Catch up on the tweets from the Pharmacy Show with C+D's Storify.

8 Comments
Question: 
How does your pharmacy help to relieve pressure on GPs?

Locum Pharmacist, Locum pharmacist

New representation may be in order. GPs are already unhappy with pharmacists taking flu jabs and Ms Sharpe is telling GPs to demand pharmacists help them. She fails to recognise that we are a profession in our own right with our own role and responsibilities- we do not and should not require validation from GPs. I imagine most GPs won't like us stepping on their toes. 

I feel the relationship between pharmacists and GPs suffered tremendously due to pharmacists/pharmacy staff ordering repeats on behalf of patients. Due to this service, we ended up hounding GP staff for missing prescriptions- something that the vast majority of patients are capable of doing themselves- rather than calling them to discuss clinical issue with prescriptions. We can thank the multiples for that too I believe.

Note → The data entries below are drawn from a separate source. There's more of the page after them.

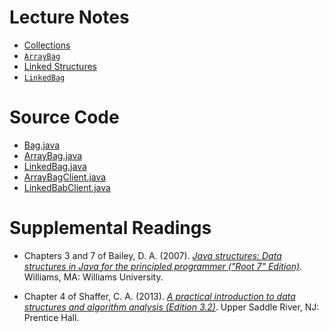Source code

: # Lecture Notes

- [Collections](notes/08-Collections.pdf)
- [`ArrayBag`](notes/09-ArrayBag.pdf)
- [Linked Structures](notes/10-Linked_Structures.pdf)
- [`LinkedBag`](notes/11-LinkedBag.pdf)

# Source Code

- [Bag.java](src/Bag.java)
- [ArrayBag.java](src/ArrayBag.java)
- [LinkedBag.java](src/LinkedBag.java)
- [ArrayBagClient.java](src/ArrayBagClient.java)
- [LinkedBabClient.java](src/LinkedBagClient.java)

# Supplemental Readings

- Chapters 3 and 7 of Bailey, D. A. (2007). [*Java structures: Data structures in Java for the principled programmer ("Root 7" Edition)*](http://dept.cs.williams.edu/~bailey/JavaStructures/Book_files/JavaStructures.pdf). Williams, MA: Williams University.

- Chapter 4 of Shaffer, C. A. (2013). [*A practical introduction to data structures and algorithm analysis (Edition 3.2)*](http://people.cs.vt.edu/~shaffer/Book/JAVA3elatest.pdf). Upper Saddle River, NJ: Prentice Hall.



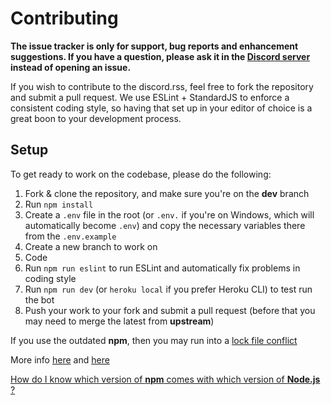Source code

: # Contributing

**The issue tracker is only for support, bug reports and enhancement suggestions. If you have a question, please ask it in the [Discord server](https://discord.gg/WPWRyxK) instead of opening an issue.**

If you wish to contribute to the discord.rss, feel free to fork the repository and submit a
pull request. We use ESLint + StandardJS to enforce a consistent coding style, so having that set up in your editor of choice
is a great boon to your development process.

## Setup

To get ready to work on the codebase, please do the following:

1. Fork & clone the repository, and make sure you're on the **dev** branch
2. Run `npm install`
3. Create a `.env` file in the root (or `.env.` if you're on Windows, which will automatically become `.env`) and copy the necessary variables there from the `.env.example`
4. Create a new branch to work on
5. Code
6. Run `npm run eslint` to run ESLint and automatically fix problems in coding style
7. Run `npm run dev` (or `heroku local` if you prefer Heroku CLI) to test run the bot
8. Push your work to your fork and submit a pull request (before that you may need to merge the latest from **upstream**)

If you use the outdated **npm**, then you may run into a [lock file conflict](https://docs.npmjs.com/files/package-locks#resolving-lockfile-conflicts)

More info [here](https://github.com/npm/npm/issues/20434) and [here](https://github.com/npm/npm/issues/20891)

[How do I know which version of **npm** comes with which version of **Node.js** ?](https://nodejs.org/en/download/releases/)
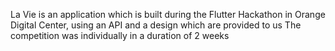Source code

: La Vie is an application which is built during the Flutter Hackathon in Orange Digital Center,
using an API and a design which are provided to us
The competition was individually in a duration of 2 weeks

As pharmacists we are the experts in medicines and easily accessible to patients. Despite this, most pharmacy organisations seem keen for pharmacists to take on GPs roles (even though there won't be enough for all the pharmacists out there due to oversupply) and for technicians to take on the role of pharmacists even though that would obviously endanger public safety. We should all work within our own area of expertise and not blur the lines between the very different roles.

Benjamin Leon D'Montigny, Non Pharmacist Branch Manager

I see Pharmacy and Surgery as just two parts of a whole. It shouldn't be a competitive setup. If one does well so does the other. Then ultimate who would win? Patients.

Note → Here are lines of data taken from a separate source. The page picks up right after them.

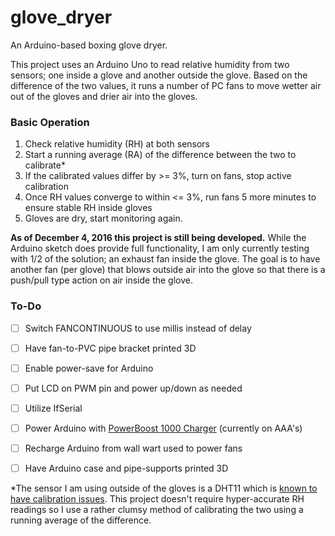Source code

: # glove_dryer
An Arduino-based boxing glove dryer.

This project uses an Arduino Uno to read relative humidity from two sensors; one inside a glove and another outside the glove. Based on the difference of the two values, it runs a number of PC fans to move wetter air out of the gloves and drier air into the gloves. 

### Basic Operation

1. Check relative humidity (RH) at both sensors
2. Start a running average (RA) of the difference between the two to calibrate*
3. If the calibrated values differ by >= 3%, turn on fans, stop active calibration
4. Once RH values converge to within <= 3%, run fans 5 more minutes to ensure stable RH inside gloves
5. Gloves are dry, start monitoring again.

**As of December 4, 2016 this project is still being developed.** While the Arduino sketch does provide full functionality, I am only currently testing with 1/2 of the solution; an exhaust fan inside the glove. The goal is to have another fan (per glove) that blows outside air into the glove so that there is a push/pull type action on air inside the glove. 

### To-Do
* [ ] Switch FANCONTINUOUS to use millis instead of delay
* [ ] Have fan-to-PVC pipe bracket printed 3D
* [ ] Enable power-save for Arduino
* [ ] Put LCD on PWM pin and power up/down as needed
 * [ ] Utilize IfSerial
* [ ] Power Arduino with [PowerBoost 1000 Charger](https://www.adafruit.com/products/2465) (currently on AAA's)
 * [ ] Recharge Arduino from wall wart used to power fans
* [ ] Have Arduino case and pipe-supports printed 3D


*The sensor I am using outside of the gloves is a DHT11 which is [known to have calibration issues](https://forum.arduino.cc/index.php?topic=96470.0). This project doesn't require hyper-accurate RH readings so I use a rather clumsy method of calibrating the two using a running average of the difference.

Kevin Western, Community pharmacist

Great Benjamin...Ive just spent a waste of time reading our brand new STP documents... lots of mentions of "clinical" Pharmacists ie employed by GPS and generating income for them.... Community Pharmacy? oops must have forgotten that one...

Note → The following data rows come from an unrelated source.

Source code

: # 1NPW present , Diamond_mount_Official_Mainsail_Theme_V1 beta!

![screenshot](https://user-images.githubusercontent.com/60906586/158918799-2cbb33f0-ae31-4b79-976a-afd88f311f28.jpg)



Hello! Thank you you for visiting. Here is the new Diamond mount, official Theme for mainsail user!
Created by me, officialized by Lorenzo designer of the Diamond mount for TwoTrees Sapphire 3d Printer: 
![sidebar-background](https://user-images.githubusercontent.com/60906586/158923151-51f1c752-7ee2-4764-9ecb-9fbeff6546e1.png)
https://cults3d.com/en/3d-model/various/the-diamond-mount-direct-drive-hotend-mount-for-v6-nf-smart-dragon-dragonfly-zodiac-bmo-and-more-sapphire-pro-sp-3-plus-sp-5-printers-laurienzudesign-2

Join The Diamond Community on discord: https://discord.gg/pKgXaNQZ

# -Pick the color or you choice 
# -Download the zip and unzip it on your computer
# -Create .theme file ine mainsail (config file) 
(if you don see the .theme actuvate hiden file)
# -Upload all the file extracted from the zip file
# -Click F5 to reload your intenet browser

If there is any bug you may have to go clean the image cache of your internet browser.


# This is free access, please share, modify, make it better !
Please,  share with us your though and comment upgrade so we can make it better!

M Nazari, Community pharmacist

I think Mrs Sharp really needs to spend a full day in a Pharmacy and Yes, I mean from 8am till 10pm to realise Pharmacist's workload. We do not get toilet breaks and the toilet door gets knocked on us and she is offering Pharmacist's free help to GP's; not mentioning that she thinks they should be demanding rather agreeing and talking to us.   

Kevin Western, Community pharmacist

...and the flip side is, If the GPs only realised - if they suddenly handed us everything we asked for we would be scuppered.. there isnt the spare capacity anymore with all the burocratic rubbish we have to wade thro.

Gerry Diamond, Primary care pharmacist

Mrs Sharpe as a practice pharmacist and having spent some 30 years in community, my advice is where will community pharmacist get the time and think it's time you retired.Good luck

Kevin Western, Community pharmacist

“To me, it is clear that general practice should be demanding that community pharmacy takes some of the workload,” Ms Sharpe said in response to a question from the audience on how the negotiator plans to reach out to other national bodies.

“It is folly to think of general practice as our enemy. We must think of them as people who are suffering a massive uphill struggle, and there is an opportunity for pharmacy...to resolve some of the problems.”

I think you have missed the point Sue... its General practice that sees US as the enemy. we get regular whinges about how overworked GPs re until they get more money then they are ok again until the next negotition point, then they are overworked agin.... i've never seen work disappear because i'm paid more...  in reality they are quite happy squeezing more and more from the DOH while our negotiators plaay the nice card and fail miserably

If they give us work they have to pay us, and possibly even talk to us (yes, I know...) and those are just beyond the pale for most GPs

Ilove Pharmacy, Non Pharmacist Branch Manager

The GPs are no less one eyed and greedy than multiples. They just have a much better and effective PR machine but their mask is slipping.